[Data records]
((

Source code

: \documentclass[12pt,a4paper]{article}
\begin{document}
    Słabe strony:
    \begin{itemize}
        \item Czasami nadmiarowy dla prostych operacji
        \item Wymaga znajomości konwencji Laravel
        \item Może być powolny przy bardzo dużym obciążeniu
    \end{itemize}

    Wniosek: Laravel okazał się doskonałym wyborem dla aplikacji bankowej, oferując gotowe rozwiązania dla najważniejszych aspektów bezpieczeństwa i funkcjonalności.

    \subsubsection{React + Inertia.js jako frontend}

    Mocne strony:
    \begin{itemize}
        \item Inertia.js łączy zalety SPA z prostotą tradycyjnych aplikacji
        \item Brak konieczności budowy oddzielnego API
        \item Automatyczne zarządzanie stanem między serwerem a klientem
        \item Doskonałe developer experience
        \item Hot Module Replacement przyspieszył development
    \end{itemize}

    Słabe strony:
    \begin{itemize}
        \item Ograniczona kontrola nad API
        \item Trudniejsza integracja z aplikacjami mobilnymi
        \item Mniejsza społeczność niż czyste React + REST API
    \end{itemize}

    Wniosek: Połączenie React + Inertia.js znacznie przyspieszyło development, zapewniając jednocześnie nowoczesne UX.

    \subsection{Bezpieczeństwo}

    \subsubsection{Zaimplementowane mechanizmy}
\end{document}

))

## TASK DIRECTIONS
Looking at the entries above, count the lines that contain "aplikacji" and answer with only the number.

## RESPONSE TO THIS EXERCISE
2